Ask HN: What do you do to get into the "Zone"... - nuitblanche

....and how much time does it take to get there ?
Also do you use specific apps or specific processes to recall what you have done before ?
======
oceanician
You have to remove ALL distractions. Set yourself a time to do email, twitter,
HN, return client phone calls, then put then phone to answer phone, and turn
everything else off. Especially that growl thing. Close all windows that arn't
for your immediate bit of work.

An exception to this might be if you work to music. Personally I find a low
volume, vocaless music, helps you not get distracted by minor noises like
doors slamming in other offices or traffic passing by.

You have to have at least an outline plan of what you want to produce
beforehand - not the HOW, but having done some research before your high
productivity time definitely helps. Basically, get stuff queued up.

I think it helps to know that your concentrated period will end. For some this
would be a 25 minute timer, but I think something more like 2 hours is best.
Maybe 11 til 1. Then go for lunch for an hour, then do another 2-4 session. I
think knowing you'll stop and being doing something else during a break,
concentrates your mind on the job in hand, and it knows you don't have to
worry about lifes other things at the same time, as you can do them later.
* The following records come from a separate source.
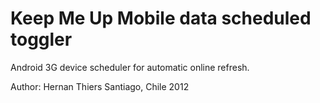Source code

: Keep Me Up
Mobile data scheduled toggler
=============================

Android 3G device scheduler for automatic online refresh.

Author: Hernan Thiers
Santiago, Chile
2012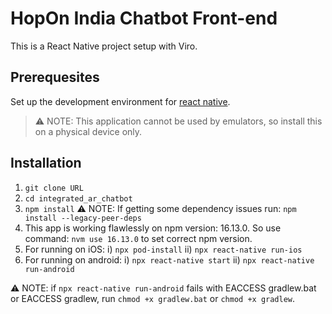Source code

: # HopOn India Chatbot Front-end

This is a React Native project setup with Viro.

## Prerequesites 

Set up the development environment for [react native](https://reactnative.dev/docs/environment-setup). 

> ⚠️ NOTE: This application cannot be used by emulators, so install this on a physical device only.

## Installation

1. `git clone URL`
2. `cd integrated_ar_chatbot`
3. `npm install` ⚠️ NOTE: If getting some dependency issues run: `npm install --legacy-peer-deps`
4. This app is working flawlessly on npm version: 16.13.0. So use command: `nvm use 16.13.0` to set correct npm version.
5. For running on iOS:
  i) `npx pod-install`
  ii) `npx react-native run-ios`
6. For running on android:
  i) `npx react-native start`
  ii) `npx react-native run-android` 

⚠️ NOTE: if `npx react-native run-android` fails with EACCESS gradlew.bat or EACCESS gradlew, run `chmod +x gradlew.bat` or `chmod +x gradlew`.
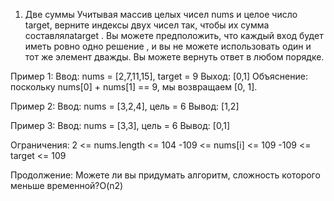 1. Две суммы
Учитывая массив целых чисел nums и целое число target, верните индексы двух чисел так, чтобы их сумма составлялаtarget .
Вы можете предположить, что каждый вход будет иметь ровно одно решение , и вы не можете использовать один и тот же элемент дважды.
Вы можете вернуть ответ в любом порядке.

Пример 1:
Ввод: nums = [2,7,11,15], target = 9
 Выход: [0,1]
 Объяснение: поскольку nums[0] + nums[1] == 9, мы возвращаем [0, 1].

Пример 2:
Ввод: nums = [3,2,4], цель = 6
 Вывод: [1,2]

Пример 3:
Ввод: nums = [3,3], цель = 6
 Вывод: [0,1]

Ограничения:
2 <= nums.length <= 104
-109 <= nums[i] <= 109
-109 <= target <= 109

Продолжение:  Можете ли вы придумать алгоритм, сложность которого меньше временной?O(n2) 
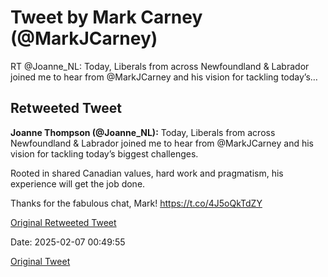 # Tweet by Mark Carney (@MarkJCarney)

RT @Joanne_NL: Today, Liberals from across Newfoundland &amp; Labrador joined me to hear from @MarkJCarney and his vision for tackling today’s…

## Retweeted Tweet

**Joanne Thompson (@Joanne_NL):** Today, Liberals from across Newfoundland &amp; Labrador joined me to hear from @MarkJCarney and his vision for tackling today’s biggest challenges. 

Rooted in shared Canadian values, hard work and pragmatism, his experience will get the job done.

Thanks for the fabulous chat, Mark! https://t.co/4J5oQkTdZY

[Original Retweeted Tweet](https://x.com/Joanne_NL/status/1887637340723740877)

Date: 2025-02-07 00:49:55

[Original Tweet](https://x.com/MarkJCarney/status/1887665056868962783)
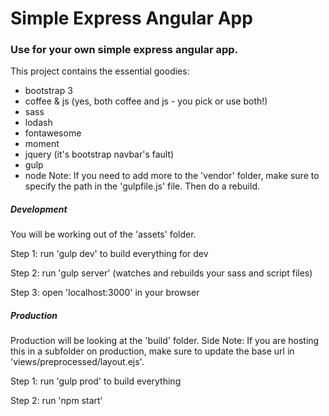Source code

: Simple Express Angular App
==================
### Use for your own simple express angular app.

This project contains the essential goodies:
- bootstrap 3
- coffee & js (yes, both coffee and js - you pick or use both!)
- sass
- lodash
- fontawesome
- moment
- jquery (it's bootstrap navbar's fault)
- gulp
- node
Note: If you need to add more to the 'vendor' folder, make sure to specify the path in the 'gulpfile.js' file. Then do a rebuild.


##### Development
You will be working out of the 'assets' folder.

Step 1: run 'gulp dev' to build everything for dev

Step 2: run 'gulp server' (watches and rebuilds your sass and script files)

Step 3: open 'localhost:3000' in your browser

##### Production
Production will be looking at the 'build' folder.
Side Note: If you are hosting this in a subfolder on production, make sure to update the base url in 'views/preprocessed/layout.ejs'.

Step 1: run 'gulp prod' to build everything

Step 2: run 'npm start'
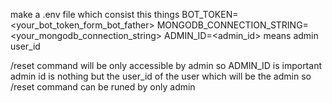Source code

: make a .env file which consist this things 
BOT_TOKEN=<your_bot_token_form_bot_father>
MONGODB_CONNECTION_STRING=<your_mongodb_connection_string>
ADMIN_ID=<admin_id> means admin user_id

/reset command will be only accessible by admin so ADMIN_ID is important
admin id is nothing but the user_id of the user which will be the admin
so /reset command can be runed by only admin

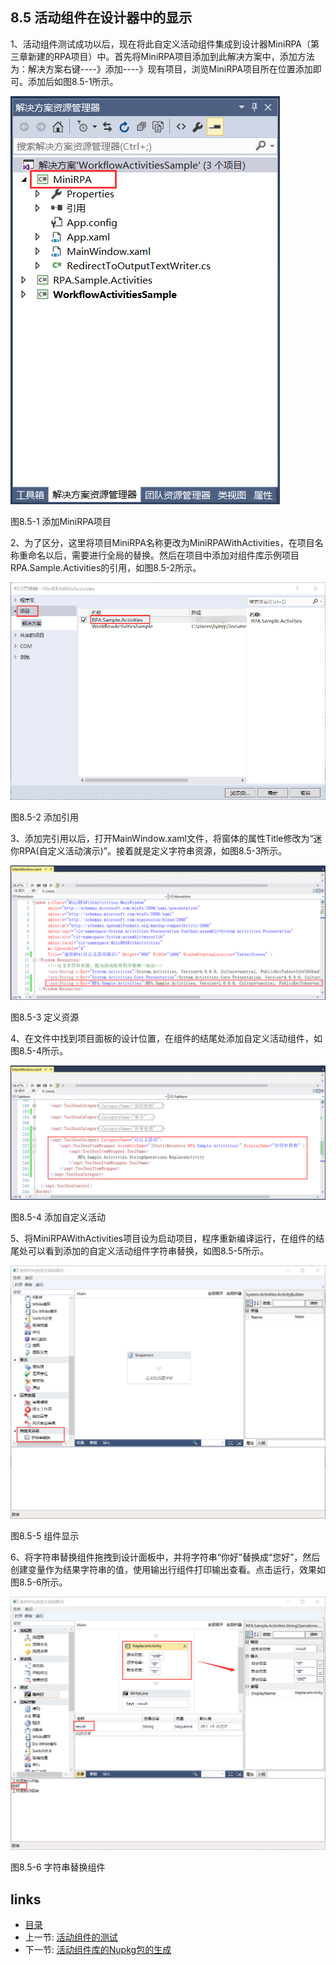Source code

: ## 8.5 活动组件在设计器中的显示

1、活动组件测试成功以后，现在将此自定义活动组件集成到设计器MiniRPA（第三章新建的RPA项目）中。首先将MiniRPA项目添加到此解决方案中，添加方法为：解决方案右键----》添加----》现有项目，浏览MiniRPA项目所在位置添加即可。添加后如图8.5-1所示。

![](images/8.5-1.png)

图8.5-1 添加MiniRPA项目

2、为了区分，这里将项目MiniRPA名称更改为MiniRPAWithActivities，在项目名称重命名以后，需要进行全局的替换。然后在项目中添加对组件库示例项目RPA.Sample.Activities的引用，如图8.5-2所示。

![](images/8.5-2.png)

图8.5-2 添加引用

3、添加完引用以后，打开MainWindow.xaml文件，将窗体的属性Title修改为“迷你RPA(自定义活动演示)”。接着就是定义字符串资源，如图8.5-3所示。

![](images/8.5-3.png)

图8.5-3 定义资源

4、在文件中找到项目面板的设计位置，在组件的结尾处添加自定义活动组件，如图8.5-4所示。

![](images/8.5-4.png)

图8.5-4 添加自定义活动

5、将MiniRPAWithActivities项目设为启动项目，程序重新编译运行，在组件的结尾处可以看到添加的自定义活动组件字符串替换，如图8.5-5所示。

![](images/8.5-5.png)

图8.5-5 组件显示

6、将字符串替换组件拖拽到设计面板中，并将字符串“你好”替换成“您好”，然后创建变量作为结果字符串的值，使用输出行组件打印输出查看。点击运行，效果如图8.5-6所示。

![](images/8.5-6.png)

图8.5-6 字符串替换组件

## links
   * [目录](<preface.md>)
   * 上一节: [活动组件的测试](<08.4.md>)
   * 下一节: [活动组件库的Nupkg包的生成](<08.6.md>)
I think I like the idea of pairing up with someone else who has also removed
distractions. Helping each other to keep momentum up, and every time something
unknown happens, doing the api lookup before the main coder needs it would be
awesome. Then switch the role over regularly.

hth. Just random thoughts really.

In reality most of the time I'm distracted by traffic noise, other people
chatting about other projects I've worked on when I'm trying to work on
another, people going off on tangents - probably because there's no allocated
time in the week for actual research & training. And the bloomin phone.
Support is essential, but completely takes me out of the zone.

------
johnconroy
For some coding task, I gently start thinking about [problemX] well in
advance, and then forget about it and do other stuff. I don't even think a
whole lot about the problem, just note that I have to do such and such, and
maybe think a little bit about how I might do it, then forget about it. If
it's an important/hard/interesting problem, the rest comes naturally... I go
off doing whatever other piddling crap needs to be done, and by the time I'm
ready to sit down to attack the problem in question, I usually start to get
ideas, seemingly out of nowhere. I've been following this process for some
time now. When ideas on how to implement something start to come, that's the
zone right there, far as I'm concerned. I can spend a couple hours without
looking up from the screen at that stage.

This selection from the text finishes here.